#### Prompt
How many lines in the entries below contain the string "texorpdfstring"? Reply with the number only.

Extracted records
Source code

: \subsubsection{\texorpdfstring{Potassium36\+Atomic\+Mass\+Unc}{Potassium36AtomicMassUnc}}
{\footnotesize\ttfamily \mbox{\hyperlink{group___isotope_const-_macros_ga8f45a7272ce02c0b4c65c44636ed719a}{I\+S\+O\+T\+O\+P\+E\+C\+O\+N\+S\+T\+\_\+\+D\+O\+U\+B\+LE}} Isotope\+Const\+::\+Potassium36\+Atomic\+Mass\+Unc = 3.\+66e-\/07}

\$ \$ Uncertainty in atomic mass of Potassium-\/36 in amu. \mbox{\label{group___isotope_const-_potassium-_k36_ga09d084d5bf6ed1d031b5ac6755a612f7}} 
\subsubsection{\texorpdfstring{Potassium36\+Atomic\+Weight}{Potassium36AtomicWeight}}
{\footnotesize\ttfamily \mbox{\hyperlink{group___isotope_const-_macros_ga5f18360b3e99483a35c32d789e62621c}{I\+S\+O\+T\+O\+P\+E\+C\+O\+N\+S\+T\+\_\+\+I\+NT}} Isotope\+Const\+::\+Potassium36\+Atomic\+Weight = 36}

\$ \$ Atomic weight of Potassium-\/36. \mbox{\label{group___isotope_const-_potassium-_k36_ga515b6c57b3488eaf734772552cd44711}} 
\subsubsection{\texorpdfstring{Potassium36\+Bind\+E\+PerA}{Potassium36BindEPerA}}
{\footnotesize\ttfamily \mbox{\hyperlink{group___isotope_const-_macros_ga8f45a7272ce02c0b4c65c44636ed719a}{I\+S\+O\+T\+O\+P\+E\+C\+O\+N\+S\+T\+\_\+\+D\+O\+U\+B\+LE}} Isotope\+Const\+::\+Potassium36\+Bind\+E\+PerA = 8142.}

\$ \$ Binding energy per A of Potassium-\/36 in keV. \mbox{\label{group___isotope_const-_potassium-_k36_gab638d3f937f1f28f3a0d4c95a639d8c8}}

#### Result for this exercise
3